What is the 80/20 rule and why does it work?
In: 2
The 80/20 rule states that 80% of the work will take 20% of the time, and the remaining 20% of the work, will take 80% of the time.
This is to illustrate both that, when you get close to finishing a project, it is the finer details that end up bogging you down. Also when you feel like you are half way through a project, you are usually nowhere near it.
The 80/20 rule helps project planners to figure out the true deadline.
The 80/20 rule is that 80% of the time and effort of a job or task goes into the last 20% of finishing it. Or looking at it from the other direction, it only takes 20% of the total effort to get you 80% of the way to the finish line.
It’s not a measurable, scientific truth, but it’s good shorthand for time / project management. It’s just a reminder that the devil is in the details — You might be able put a first draft together pretty quickly, something that gives you a sense of what the finished product is going to look like, but your work is still just getting started at that point.
I like to imagine it like sculpting a statue from a solid block. Early on you’re carving big chunks out at once, and you can start to see the shape of the figure. But at the end, you’re zoomed way in on one detail, putting in a ton of effort just to carve out individual eyebrow hairs or something. The same is basically true of any task — whether it’s cleaning a house, developing a video game, writing a book, or whatever.
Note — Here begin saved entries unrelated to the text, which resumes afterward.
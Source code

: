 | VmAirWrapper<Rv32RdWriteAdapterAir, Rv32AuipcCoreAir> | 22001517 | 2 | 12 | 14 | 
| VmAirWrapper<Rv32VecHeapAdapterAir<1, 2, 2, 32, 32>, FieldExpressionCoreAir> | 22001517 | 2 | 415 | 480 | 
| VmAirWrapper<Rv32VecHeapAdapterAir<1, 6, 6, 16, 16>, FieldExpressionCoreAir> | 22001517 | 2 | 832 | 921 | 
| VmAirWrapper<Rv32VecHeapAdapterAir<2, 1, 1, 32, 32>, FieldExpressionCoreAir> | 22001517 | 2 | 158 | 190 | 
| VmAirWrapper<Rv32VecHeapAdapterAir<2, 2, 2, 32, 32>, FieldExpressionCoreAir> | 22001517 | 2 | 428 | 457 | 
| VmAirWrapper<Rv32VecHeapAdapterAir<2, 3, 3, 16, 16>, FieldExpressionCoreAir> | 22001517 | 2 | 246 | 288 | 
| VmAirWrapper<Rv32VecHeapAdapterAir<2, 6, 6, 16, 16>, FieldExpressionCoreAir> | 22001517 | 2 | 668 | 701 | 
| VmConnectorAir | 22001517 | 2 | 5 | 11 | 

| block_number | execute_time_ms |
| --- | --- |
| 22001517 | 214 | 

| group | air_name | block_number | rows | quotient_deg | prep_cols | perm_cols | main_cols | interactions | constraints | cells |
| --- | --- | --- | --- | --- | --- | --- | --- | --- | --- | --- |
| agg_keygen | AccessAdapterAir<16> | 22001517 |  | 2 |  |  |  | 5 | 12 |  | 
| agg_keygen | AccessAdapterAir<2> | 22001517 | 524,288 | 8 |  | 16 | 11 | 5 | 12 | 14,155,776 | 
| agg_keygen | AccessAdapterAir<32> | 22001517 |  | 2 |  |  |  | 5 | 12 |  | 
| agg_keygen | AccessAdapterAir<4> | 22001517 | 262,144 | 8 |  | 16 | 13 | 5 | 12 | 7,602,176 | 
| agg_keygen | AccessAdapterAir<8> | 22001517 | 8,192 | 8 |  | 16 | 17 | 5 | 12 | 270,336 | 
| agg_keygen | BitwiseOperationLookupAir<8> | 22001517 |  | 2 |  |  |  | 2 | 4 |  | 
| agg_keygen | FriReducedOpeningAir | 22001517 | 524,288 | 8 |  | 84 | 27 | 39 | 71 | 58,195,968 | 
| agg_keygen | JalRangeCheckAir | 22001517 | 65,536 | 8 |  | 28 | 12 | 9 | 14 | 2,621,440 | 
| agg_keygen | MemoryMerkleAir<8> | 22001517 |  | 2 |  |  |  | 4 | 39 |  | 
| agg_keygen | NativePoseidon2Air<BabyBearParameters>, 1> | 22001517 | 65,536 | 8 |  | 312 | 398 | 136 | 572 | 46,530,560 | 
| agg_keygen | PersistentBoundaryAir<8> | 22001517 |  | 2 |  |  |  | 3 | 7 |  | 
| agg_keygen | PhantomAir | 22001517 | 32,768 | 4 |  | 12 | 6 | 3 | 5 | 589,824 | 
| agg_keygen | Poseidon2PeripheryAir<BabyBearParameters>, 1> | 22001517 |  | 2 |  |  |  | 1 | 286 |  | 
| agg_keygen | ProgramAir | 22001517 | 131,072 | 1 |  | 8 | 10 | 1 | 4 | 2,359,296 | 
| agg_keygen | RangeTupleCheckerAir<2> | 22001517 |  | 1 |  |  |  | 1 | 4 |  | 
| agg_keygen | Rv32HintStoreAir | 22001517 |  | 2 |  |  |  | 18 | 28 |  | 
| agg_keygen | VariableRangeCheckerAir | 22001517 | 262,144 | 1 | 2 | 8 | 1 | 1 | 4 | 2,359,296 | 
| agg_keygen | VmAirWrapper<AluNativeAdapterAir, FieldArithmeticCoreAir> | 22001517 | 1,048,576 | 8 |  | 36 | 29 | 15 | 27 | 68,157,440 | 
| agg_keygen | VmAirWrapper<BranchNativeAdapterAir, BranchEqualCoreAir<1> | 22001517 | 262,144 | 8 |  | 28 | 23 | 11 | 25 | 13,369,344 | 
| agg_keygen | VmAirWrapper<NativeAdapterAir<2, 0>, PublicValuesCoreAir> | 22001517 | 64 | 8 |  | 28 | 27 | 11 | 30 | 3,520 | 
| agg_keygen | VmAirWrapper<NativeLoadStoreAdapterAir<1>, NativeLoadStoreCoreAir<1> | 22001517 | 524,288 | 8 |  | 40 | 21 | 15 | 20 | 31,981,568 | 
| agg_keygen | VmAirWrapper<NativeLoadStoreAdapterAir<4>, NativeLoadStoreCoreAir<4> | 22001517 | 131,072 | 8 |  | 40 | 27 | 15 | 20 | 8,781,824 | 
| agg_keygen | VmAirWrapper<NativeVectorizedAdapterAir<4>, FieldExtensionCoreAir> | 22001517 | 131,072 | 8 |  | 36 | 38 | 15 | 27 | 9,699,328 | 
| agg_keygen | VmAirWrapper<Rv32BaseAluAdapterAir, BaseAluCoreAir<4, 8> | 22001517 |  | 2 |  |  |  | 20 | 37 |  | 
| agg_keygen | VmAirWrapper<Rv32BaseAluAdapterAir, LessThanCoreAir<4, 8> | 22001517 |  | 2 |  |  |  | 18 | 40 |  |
Some people have explained what it is, here is a shot at why it works:
First, a project can be divided into many different tasks. Each task requires some amount of effort, and contributes some amount of completedness to the project.
At the beginning of the project, 0% of the total effort has been done, and 0% of the total completedness of the project is done. At the end, 100% of the total effort has been done and 100% of the total completedness has been done (in both cases, percentages are out of what actually was done, not out of what was planned). As the project goes from the first state to the second, there will reach a point when the two percentages add up to 100%
In general, the earlier tasks tend to be more impactful for the effort they take, while the later tasks tend to be less impactful*. This means that the point where effort+completedness=100% will usually be somewhere between 50:50 and 100:0. 80:20 is a nice round midpoint.
*When this is not the case, it usually results in the project failing
There’s other examples of 80/20 rules as well. Usually to do with the behavior of individuals at the extreme of a bell curve as a subset of a group.
80% of alcohol is consumed by the 20% of people that drink the most
80% of medical costs (US) is incurred by the 20,% of people that consume the most medical services.
I bet 80% of Wikipedia edits are made by the 20% most active users.
80% of political yard signs are posted by 20% most politically active people (I made this up, but would bet $1 it’s true).
80% of reddit comments made by 20% of users? Also would bet $1 this is true.
I’m sure there are other examples.
‘The 80/20 rule’ is less a rule and more an observed trend. It states that when you divide things in an approximate half, you can often observe an 80% distribution of a related statistic on one half, and 20% on the other.
One example is Chinese land area, where approximately 80% of their inhabitants live in the eastern half of the country, and 20% in the west.